*** PROVIDED RECORDS ***
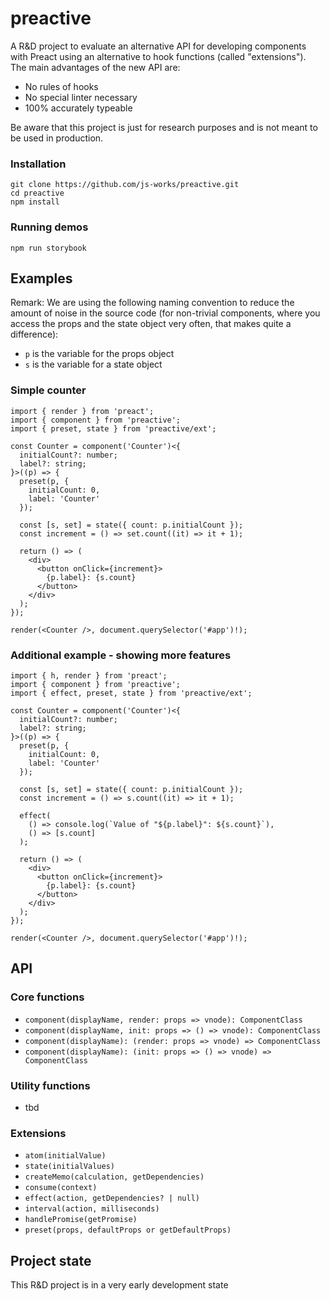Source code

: # preactive

A R&D project to evaluate an alternative API for developing components with Preact using an alternative to hook functions (called "extensions").<br>
The main advantages of the new API are:

- No rules of hooks
- No special linter necessary
- 100% accurately typeable

Be aware that this project is just for research purposes and
is not meant to be used in production.

### Installation

```
git clone https://github.com/js-works/preactive.git
cd preactive
npm install
```

### Running demos

```
npm run storybook
```

## Examples

Remark: We are using the following naming convention to reduce the amount of noise in the source code (for non-trivial components, where you access the props and the state object very often, that makes quite a difference):

- `p` is the variable for the props object
- `s` is the variable for a state object

### Simple counter

```tsx
import { render } from 'preact';
import { component } from 'preactive';
import { preset, state } from 'preactive/ext';

const Counter = component('Counter')<{
  initialCount?: number;
  label?: string;
}>((p) => {
  preset(p, {
    initialCount: 0,
    label: 'Counter'
  });

  const [s, set] = state({ count: p.initialCount });
  const increment = () => set.count((it) => it + 1);

  return () => (
    <div>
      <button onClick={increment}>
        {p.label}: {s.count}
      </button>
    </div>
  );
});

render(<Counter />, document.querySelector('#app')!);
```

### Additional example - showing more features

```tsx
import { h, render } from 'preact';
import { component } from 'preactive';
import { effect, preset, state } from 'preactive/ext';

const Counter = component('Counter')<{
  initialCount?: number;
  label?: string;
}>((p) => {
  preset(p, {
    initialCount: 0,
    label: 'Counter'
  });

  const [s, set] = state({ count: p.initialCount });
  const increment = () => s.count((it) => it + 1);

  effect(
    () => console.log(`Value of "${p.label}": ${s.count}`),
    () => [s.count]
  );

  return () => (
    <div>
      <button onClick={increment}>
        {p.label}: {s.count}
      </button>
    </div>
  );
});

render(<Counter />, document.querySelector('#app')!);
```

## API

### Core functions

- `component(displayName, render: props => vnode): ComponentClass`
- `component(displayName, init: props => () => vnode): ComponentClass`
- `component(displayName): (render: props => vnode) => ComponentClass`
- `component(displayName): (init: props => () => vnode) => ComponentClass`

### Utility functions

- tbd

### Extensions

- `atom(initialValue)`
- `state(initialValues)`
- `createMemo(calculation, getDependencies)`
- `consume(context)`
- `effect(action, getDependencies? | null)`
- `interval(action, milliseconds)`
- `handlePromise(getPromise)`
- `preset(props, defaultProps or getDefaultProps)`

## Project state

This R&D project is in a very early development state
***
Without including any picture, retype the entries exactly.

YOUR SOLUTION:
Source code

: # preactive

A R&D project to evaluate an alternative API for developing components with Preact using an alternative to hook functions (called "extensions").<br>
The main advantages of the new API are:

- No rules of hooks
- No special linter necessary
- 100% accurately typeable

Be aware that this project is just for research purposes and
is not meant to be used in production.

### Installation

```
git clone https://github.com/js-works/preactive.git
cd preactive
npm install
```

### Running demos

```
npm run storybook
```

## Examples

Remark: We are using the following naming convention to reduce the amount of noise in the source code (for non-trivial components, where you access the props and the state object very often, that makes quite a difference):

- `p` is the variable for the props object
- `s` is the variable for a state object

### Simple counter

```tsx
import { render } from 'preact';
import { component } from 'preactive';
import { preset, state } from 'preactive/ext';

const Counter = component('Counter')<{
  initialCount?: number;
  label?: string;
}>((p) => {
  preset(p, {
    initialCount: 0,
    label: 'Counter'
  });

  const [s, set] = state({ count: p.initialCount });
  const increment = () => set.count((it) => it + 1);

  return () => (
    <div>
      <button onClick={increment}>
        {p.label}: {s.count}
      </button>
    </div>
  );
});

render(<Counter />, document.querySelector('#app')!);
```

### Additional example - showing more features

```tsx
import { h, render } from 'preact';
import { component } from 'preactive';
import { effect, preset, state } from 'preactive/ext';

const Counter = component('Counter')<{
  initialCount?: number;
  label?: string;
}>((p) => {
  preset(p, {
    initialCount: 0,
    label: 'Counter'
  });

  const [s, set] = state({ count: p.initialCount });
  const increment = () => s.count((it) => it + 1);

  effect(
    () => console.log(`Value of "${p.label}": ${s.count}`),
    () => [s.count]
  );

  return () => (
    <div>
      <button onClick={increment}>
        {p.label}: {s.count}
      </button>
    </div>
  );
});

render(<Counter />, document.querySelector('#app')!);
```

## API

### Core functions

- `component(displayName, render: props => vnode): ComponentClass`
- `component(displayName, init: props => () => vnode): ComponentClass`
- `component(displayName): (render: props => vnode) => ComponentClass`
- `component(displayName): (init: props => () => vnode) => ComponentClass`

### Utility functions

- tbd

### Extensions

- `atom(initialValue)`
- `state(initialValues)`
- `createMemo(calculation, getDependencies)`
- `consume(context)`
- `effect(action, getDependencies? | null)`
- `interval(action, milliseconds)`
- `handlePromise(getPromise)`
- `preset(props, defaultProps or getDefaultProps)`

## Project state

This R&D project is in a very early development state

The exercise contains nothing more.